Ya en nuestros días, con un diezmado y manoseado campo laboral, donde se destacan todo tipo de arbitrariedades. Desde el empleo en negro, los denominados contratos basura, despidos y desocupación. Muchos ciudadanos con trabajo sobreviven como pueden, con salarios que carcome un despiadado sistema inflacionario y con los lógicos temores de cierres temporarios o definitivos de sus fuentes de trabajo. Y en el medio del fangoso terreno, con plataforma privada y firme, la mayoría de los dirigentes gremiales como en el “al don pirulero”, cada cual atiende su juego. Esto es jugosas cajas de las obras sociales, internas en los partidos políticos, participación en “muy adinerados negocios” y conservar su poder a como dé lugar. Los groseros ejemplos sobran: José Pedraza, ex secretario general del gremio de los ferroviarios juzgado y encarcelado por haber mandado a asesinar al joven dirigente del Partido Obrero Mariano Ferreyra, quien luchaba junto a los obreros del sector en una manifestación del 20 de Octubre del 2010. Juan José Zanola, ex secretario general de la bancaria juzgado y encarcelado por haber participado en la denominada “mafia de los medicamentos”; en los que se comercializaban medicamentos adulterados, produciendo un sin número  víctimas en diferentes obras sociales. Gerardo Martinez, actual secretario general del gremio de la construcción quien gozó de las mieles del poder menemista cuasi como niño mimado; luego lo fue con el kirchnerismo y hasta se habría codeado “sospechosamente” con el hoy procesado Lázaro Báez.
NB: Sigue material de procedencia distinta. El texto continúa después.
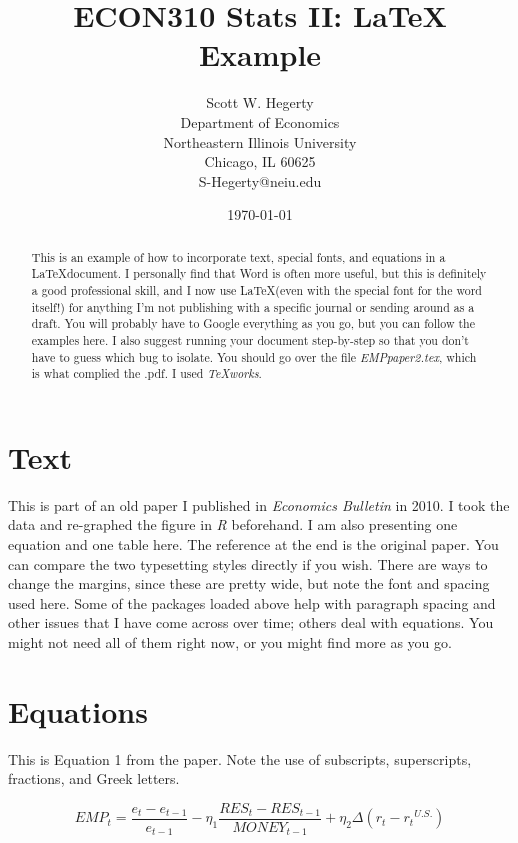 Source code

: \documentclass[letterpaper]{article}
\begin{document}
\title{ECON310 Stats II: LaTeX Example}
\author{Scott W. Hegerty\\
Department of Economics\\
Northeastern Illinois University\\
Chicago, IL 60625\\S-Hegerty@neiu.edu
}
\date{\today}
\maketitle


\begin{abstract}
This is an example of how to incorporate text, special fonts, and equations in a \LaTeX document. I personally find that Word is often more useful, but this is definitely a good professional skill, and I now use \LaTeX (even with the special font for the word itself!) for anything I'm not publishing with a specific journal or sending around as a draft. You will probably have to Google everything as you go, but you can follow the examples here. I also suggest running your document step-by-step so that you don't have to guess which bug to isolate. You should go over the file \textit{EMPpaper2.tex}, which is what complied the .pdf. I used \textit{TeXworks}.
\end{abstract}

\section{Text}
This is part of an old paper I published in\textit{ Economics Bulletin} in 2010. I took the data and re-graphed the figure in \textit{R} beforehand. I am also presenting one equation and one table here. The reference at the end is the original paper. You can compare the two typesetting styles directly if you wish.
There are ways to change the margins, since these are pretty wide, but note the font and spacing used here. Some of the packages loaded above help with paragraph spacing and other issues that I have come across over time; others deal with equations. You might not need all of them right now, or you might find more as you go.


\section{Equations}
This is Equation 1 from the paper. Note the use of subscripts, superscripts,
fractions, and Greek letters.

\begin{equation}
EMP_t = \frac{e_t - e_{t-1}}{e_{t-1}} - \eta_1\frac{RES_t - RES_{t-1}}{MONEY_{t-1}} + \eta_2 \Delta (r_t - r_t{^{U.S.}})
\end{equation}
\end{document}
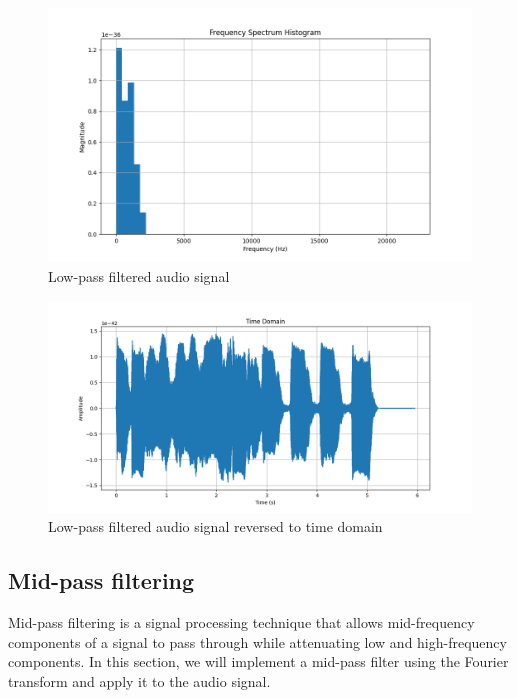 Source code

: \documentclass[a4paper,12pt,fleqn]{article}
\begin{document}
\begin{figure}[H]
    \centering
    \includegraphics[width=1\textwidth]{low_pass_filter.png}
    \caption{Low-pass filtered audio signal}
    \label{fig:low_pass_filter}
\end{figure}

\begin{figure}[H]
    \centering
    \includegraphics[width=1\textwidth]{low_pass_filter_time_domain.png}
    \caption{Low-pass filtered audio signal reversed to time domain}
    \label{fig:low_pass_filter_histogram}
\end{figure}

\newpage
\subsection{Mid-pass filtering}

\hspace{1 em}Mid-pass filtering is a signal processing technique that allows mid-frequency
components of a signal to pass through while attenuating low and high-frequency components.
In this section, we will implement a mid-pass filter using the Fourier transform and apply it
to the audio signal.
\end{document}
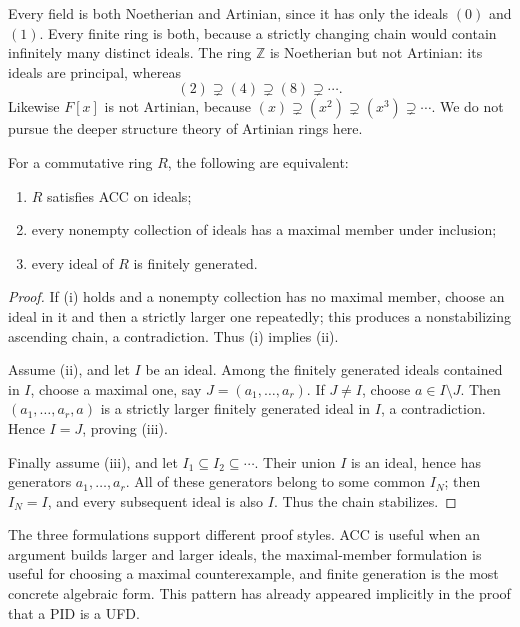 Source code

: Every field is both Noetherian and Artinian, since it has only the ideals
\((0)\) and \((1)\).  Every finite ring is both, because a strictly changing
chain would contain infinitely many distinct ideals.  The ring \(\mathbb Z\)
is Noetherian but not Artinian: its ideals are principal, whereas
\[
(2)\supsetneq(4)\supsetneq(8)\supsetneq\cdots.
\]
Likewise \(F[x]\) is not Artinian, because
\((x)\supsetneq(x^2)\supsetneq(x^3)\supsetneq\cdots\).  We do not pursue
the deeper structure theory of Artinian rings here.

\begin{theorem}
For a commutative ring \(R\), the following are equivalent:
\begin{enumerate}
\item \(R\) satisfies ACC on ideals;
\item every nonempty collection of ideals has a maximal member under inclusion;
\item every ideal of \(R\) is finitely generated.
\end{enumerate}
\end{theorem}
\begin{proof}
If (i) holds and a nonempty collection has no maximal member, choose an ideal
in it and then a strictly larger one repeatedly; this produces a nonstabilizing
ascending chain, a contradiction.  Thus (i) implies (ii).

Assume (ii), and let \(I\) be an ideal.  Among the finitely generated ideals
contained in \(I\), choose a maximal one, say \(J=(a_1,\ldots,a_r)\).  If
\(J\ne I\), choose \(a\in I\setminus J\).  Then
\((a_1,\ldots,a_r,a)\) is a strictly larger finitely generated ideal in
\(I\), a contradiction.  Hence \(I=J\), proving (iii).

Finally assume (iii), and let \(I_1\subseteq I_2\subseteq\cdots\).  Their
union \(I\) is an ideal, hence has generators \(a_1,\ldots,a_r\).  All of
these generators belong to some common \(I_N\); then \(I_N=I\), and every
subsequent ideal is also \(I\).  Thus the chain stabilizes.
\end{proof}

The three formulations support different proof styles.  ACC is useful when
an argument builds larger and larger ideals, the maximal-member formulation
is useful for choosing a maximal counterexample, and finite generation is the
most concrete algebraic form.  This pattern has already appeared implicitly
in the proof that a PID is a UFD.

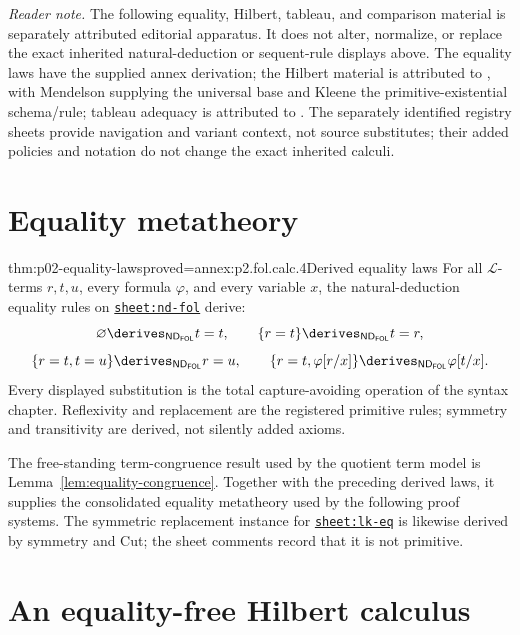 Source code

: \noindent\textit{Reader note.} The following equality, Hilbert, tableau, and
comparison material is separately attributed editorial apparatus.  It does
not alter, normalize, or replace the exact inherited natural-deduction or
sequent-rule displays above.  The equality laws have the supplied annex
derivation; the Hilbert material is attributed to
\cite{Mendelson1997,Kleene1952,Enderton2001}, with Mendelson supplying the
universal base and Kleene the primitive-existential schema/rule; tableau
adequacy is attributed to
\cite{Smullyan1968}.  The separately identified registry sheets provide
navigation and variant context, not source substitutes; their added policies
and notation do not change the exact inherited calculi.

\section{Equality metatheory}
\label{sec:p02-fol-equality-metatheory}

\begin{hbtheorem}{thm:p02-equality-laws}{proved=annex:p2.fol.calc.4}{Derived equality laws}
For all \(\mathcal L\)-terms \(r,t,u\), every formula \(\varphi\), and every
variable \(x\), the natural-deduction equality rules on
\hyperref[sheet:nd-fol]{\texttt{sheet:nd-fol}} derive:
\[
 \varnothing\derives_{\mathsf{ND}_{\mathsf{FOL}}}t=t,
 \qquad
 \{r=t\}\derives_{\mathsf{ND}_{\mathsf{FOL}}}t=r,
\]
\[
 \{r=t,t=u\}\derives_{\mathsf{ND}_{\mathsf{FOL}}}r=u,
 \qquad
 \{r=t,\varphi[r/x]\}
   \derives_{\mathsf{ND}_{\mathsf{FOL}}}\varphi[t/x].
\]
Every displayed substitution is the total capture-avoiding operation of the
syntax chapter.  Reflexivity and replacement are the registered primitive
rules; symmetry and transitivity are derived, not silently added axioms.
\end{hbtheorem}

The free-standing term-congruence result used by the quotient term model is
Lemma~\ref{lem:equality-congruence}.  Together with the preceding
derived laws, it supplies the consolidated equality metatheory used by the
following proof systems.  The symmetric replacement instance for
\hyperref[sheet:lk-eq]{\texttt{sheet:lk-eq}} is likewise derived by symmetry
and Cut; the sheet comments record that it is not primitive.

\section{An equality-free Hilbert calculus}
\label{sec:p02-hilbert-fol}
Nadie puede discutir la resolución de la Suprema Corte de Justicia de la Nación, porque se ajusta a derecho sin medias tintas. Del mismo modo nadie puede responder: ¿cuándo se terminan las inequidades en el campo laboral argentino?; ¿qué organismo hace cumplir a los sectores públicos y privado el abultado número de leyes laboral que están en vigencia?; ¿cuándo el campo laboral comienza a tener el necesario y justo equilibrio que, inclusive, la propia constitución nacional lo declama?; ¿quiénes terminan con los abusos en las espaldas de los trabajadores?; ¿cuándo terminan los excesos de una dirigencia gremial que solo hizo del gremio y sus asociados un coto de caza personal?. Muchas de estas preguntas quizá tengan la inmediata respuesta en el marco de un nuevo tiempo de país con sensatez y sin mezquindades. Donde sobresalga recuperar el “perdido respeto” a quienes habitan Argentina. Otras respuestas dependerán de esas actitudes que los argentinos han comenzado a modificar, para no caer en todas esas cosas que mucho daño le hicieron a la vida del país. Allí, donde los trabajadores argentinos no reaccionen en soledad ente cuestiones que el accionar del estado y los organismos sindicales detengan y eviten. Entonces estaremos en otra nación y no en el desmadre que el deterioro institucional y gremial equivocado y sectario le ha legado inmerecidamente al país.